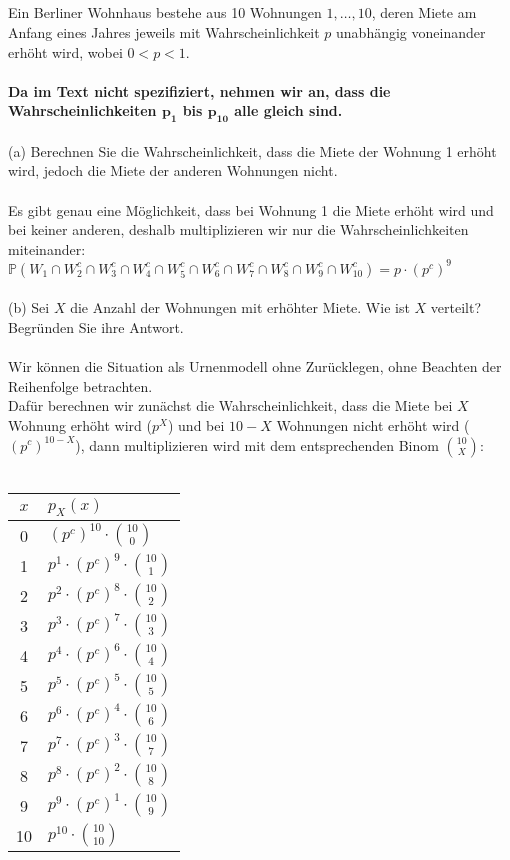 \documentclass[a4paper]{article}
\begin{document}
\subsection{}
Ein Berliner Wohnhaus bestehe aus 10 Wohnungen $1,\dots ,10$, deren Miete am Anfang eines Jahres jeweils mit Wahrscheinlichkeit $p$ unabhängig voneinander erhöht wird, wobei $0 < p < 1$.\\\\
\textbf{Da im Text nicht spezifiziert, nehmen wir an, dass die Wahrscheinlichkeiten $\mathbf{p_1}$ bis $\mathbf{p_{10}}$ alle gleich sind.}\\\\
(a) Berechnen Sie die Wahrscheinlichkeit, dass die Miete der Wohnung 1 erhöht wird, jedoch die Miete der anderen Wohnungen nicht.\\\\
Es gibt genau eine Möglichkeit, dass bei Wohnung 1 die Miete erhöht wird und bei keiner anderen, deshalb multiplizieren wir nur die Wahrscheinlichkeiten miteinander:\\
\(\mathbb{P}(W_1 \cap W_2^c \cap W_3^c \cap W_4^c \cap W_5^c \cap W_6^c \cap W_7^c \cap W_8^c \cap W_9^c \cap W_{10}^c) = p \cdot (p^c)^9\)\\\\
(b) Sei $X$ die Anzahl der Wohnungen mit erhöhter Miete. Wie ist $X$ verteilt? Begründen Sie ihre Antwort.\\\\
Wir können die Situation als Urnenmodell ohne Zurücklegen, ohne Beachten der Reihenfolge betrachten.\\
Dafür berechnen wir zunächst die Wahrscheinlichkeit, dass die Miete bei $X$ Wohnung erhöht wird ($p^X$) und bei $10-X$ Wohnungen nicht erhöht wird ($(p^c)^{10-X}$), dann multiplizieren wird mit dem entsprechenden Binom $\binom{10}{X}$:\\\\
\begin{tabular}{c|l}
    $x$ & $p_X(x)$ \\
    \hline
    0 & $(p^c)^{10} \cdot \binom{10}{0}$\\
    1 & $p^1 \cdot (p^c)^9 \cdot \binom{10}{1}$\\
    2 & $p^2 \cdot (p^c)^8 \cdot \binom{10}{2}$\\
    3 & $p^3 \cdot (p^c)^7 \cdot \binom{10}{3}$\\
    4 & $p^4 \cdot (p^c)^6 \cdot \binom{10}{4}$\\
    5 & $p^5 \cdot (p^c)^5 \cdot \binom{10}{5}$\\
    6 & $p^6 \cdot (p^c)^4 \cdot \binom{10}{6}$\\
    7 & $p^7 \cdot (p^c)^3 \cdot \binom{10}{7}$\\
    8 & $p^8 \cdot (p^c)^2 \cdot \binom{10}{8}$\\
    9 & $p^9 \cdot (p^c)^1 \cdot \binom{10}{9}$\\
    10 & $p^{10} \cdot \binom{10}{10}$
\end{tabular}\\\\
\end{document}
....................
Problem details:
Once the line with "7 & $p^7 \cdot" is found, transcribe it and each line after it through the final line of the entries, exactly and only.

Answer section:
    7 & $p^7 \cdot (p^c)^3 \cdot \binom{10}{7}$\\
    8 & $p^8 \cdot (p^c)^2 \cdot \binom{10}{8}$\\
    9 & $p^9 \cdot (p^c)^1 \cdot \binom{10}{9}$\\
    10 & $p^{10} \cdot \binom{10}{10}$
\end{tabular}\\\\
\end{document}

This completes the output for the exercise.